Every record has to be written out exactly, with no line missing.

[DATA FOR THIS EXERCISE]

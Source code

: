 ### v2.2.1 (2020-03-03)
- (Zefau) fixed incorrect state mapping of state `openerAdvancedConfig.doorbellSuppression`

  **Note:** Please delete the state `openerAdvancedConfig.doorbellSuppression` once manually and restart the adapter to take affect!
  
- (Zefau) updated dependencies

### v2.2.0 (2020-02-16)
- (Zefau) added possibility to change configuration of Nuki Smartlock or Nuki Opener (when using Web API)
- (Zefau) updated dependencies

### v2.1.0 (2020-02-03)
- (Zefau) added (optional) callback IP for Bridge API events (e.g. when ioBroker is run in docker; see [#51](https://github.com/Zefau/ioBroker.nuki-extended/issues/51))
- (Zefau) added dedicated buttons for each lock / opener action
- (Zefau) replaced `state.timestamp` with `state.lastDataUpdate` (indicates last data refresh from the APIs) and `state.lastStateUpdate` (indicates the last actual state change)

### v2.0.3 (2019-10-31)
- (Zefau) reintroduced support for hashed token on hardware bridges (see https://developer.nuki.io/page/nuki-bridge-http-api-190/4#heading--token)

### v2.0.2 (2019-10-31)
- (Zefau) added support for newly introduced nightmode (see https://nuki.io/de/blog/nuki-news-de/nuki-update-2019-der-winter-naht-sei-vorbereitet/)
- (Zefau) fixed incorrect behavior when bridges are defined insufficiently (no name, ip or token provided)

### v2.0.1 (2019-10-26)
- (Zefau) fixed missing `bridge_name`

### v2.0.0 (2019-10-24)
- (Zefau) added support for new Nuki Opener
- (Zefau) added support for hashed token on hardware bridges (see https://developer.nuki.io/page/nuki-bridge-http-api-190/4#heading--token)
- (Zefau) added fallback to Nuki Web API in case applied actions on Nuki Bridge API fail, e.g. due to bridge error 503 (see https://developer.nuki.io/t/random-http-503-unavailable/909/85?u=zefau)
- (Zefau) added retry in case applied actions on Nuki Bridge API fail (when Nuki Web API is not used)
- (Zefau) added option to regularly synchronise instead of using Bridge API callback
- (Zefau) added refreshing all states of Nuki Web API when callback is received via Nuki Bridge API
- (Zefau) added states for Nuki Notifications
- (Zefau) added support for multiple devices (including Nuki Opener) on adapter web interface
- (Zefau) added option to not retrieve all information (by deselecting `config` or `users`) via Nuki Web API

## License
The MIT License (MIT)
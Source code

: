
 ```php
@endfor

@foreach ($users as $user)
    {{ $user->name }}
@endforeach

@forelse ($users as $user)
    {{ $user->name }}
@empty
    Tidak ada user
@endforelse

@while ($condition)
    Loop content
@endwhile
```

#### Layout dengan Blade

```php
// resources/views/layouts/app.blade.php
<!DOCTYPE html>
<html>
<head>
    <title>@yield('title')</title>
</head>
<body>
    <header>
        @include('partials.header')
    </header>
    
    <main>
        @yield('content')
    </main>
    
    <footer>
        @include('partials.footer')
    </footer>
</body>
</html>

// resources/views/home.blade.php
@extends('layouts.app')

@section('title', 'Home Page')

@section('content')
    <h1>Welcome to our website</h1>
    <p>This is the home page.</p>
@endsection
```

[/DATA FOR THIS EXERCISE]

ANSWER FOR THIS EXERCISE:
Source code

: ### v2.2.1 (2020-03-03)
- (Zefau) fixed incorrect state mapping of state `openerAdvancedConfig.doorbellSuppression`

  **Note:** Please delete the state `openerAdvancedConfig.doorbellSuppression` once manually and restart the adapter to take affect!
  
- (Zefau) updated dependencies

### v2.2.0 (2020-02-16)
- (Zefau) added possibility to change configuration of Nuki Smartlock or Nuki Opener (when using Web API)
- (Zefau) updated dependencies

### v2.1.0 (2020-02-03)
- (Zefau) added (optional) callback IP for Bridge API events (e.g. when ioBroker is run in docker; see [#51](https://github.com/Zefau/ioBroker.nuki-extended/issues/51))
- (Zefau) added dedicated buttons for each lock / opener action
- (Zefau) replaced `state.timestamp` with `state.lastDataUpdate` (indicates last data refresh from the APIs) and `state.lastStateUpdate` (indicates the last actual state change)

### v2.0.3 (2019-10-31)
- (Zefau) reintroduced support for hashed token on hardware bridges (see https://developer.nuki.io/page/nuki-bridge-http-api-190/4#heading--token)

### v2.0.2 (2019-10-31)
- (Zefau) added support for newly introduced nightmode (see https://nuki.io/de/blog/nuki-news-de/nuki-update-2019-der-winter-naht-sei-vorbereitet/)
- (Zefau) fixed incorrect behavior when bridges are defined insufficiently (no name, ip or token provided)

### v2.0.1 (2019-10-26)
- (Zefau) fixed missing `bridge_name`

### v2.0.0 (2019-10-24)
- (Zefau) added support for new Nuki Opener
- (Zefau) added support for hashed token on hardware bridges (see https://developer.nuki.io/page/nuki-bridge-http-api-190/4#heading--token)
- (Zefau) added fallback to Nuki Web API in case applied actions on Nuki Bridge API fail, e.g. due to bridge error 503 (see https://developer.nuki.io/t/random-http-503-unavailable/909/85?u=zefau)
- (Zefau) added retry in case applied actions on Nuki Bridge API fail (when Nuki Web API is not used)
- (Zefau) added option to regularly synchronise instead of using Bridge API callback
- (Zefau) added refreshing all states of Nuki Web API when callback is received via Nuki Bridge API
- (Zefau) added states for Nuki Notifications
- (Zefau) added support for multiple devices (including Nuki Opener) on adapter web interface
- (Zefau) added option to not retrieve all information (by deselecting `config` or `users`) via Nuki Web API

## License
The MIT License (MIT)
Source code

:
 ```php
@endfor

@foreach ($users as $user)
    {{ $user->name }}
@endforeach

@forelse ($users as $user)
    {{ $user->name }}
@empty
    Tidak ada user
@endforelse

@while ($condition)
    Loop content
@endwhile
```

#### Layout dengan Blade

```php
// resources/views/layouts/app.blade.php
<!DOCTYPE html>
<html>
<head>
    <title>@yield('title')</title>
</head>
<body>
    <header>
        @include('partials.header')
    </header>
    
    <main>
        @yield('content')
    </main>
    
    <footer>
        @include('partials.footer')
    </footer>
</body>
</html>

// resources/views/home.blade.php
@extends('layouts.app')

@section('title', 'Home Page')

@section('content')
    <h1>Welcome to our website</h1>
    <p>This is the home page.</p>
@endsection
```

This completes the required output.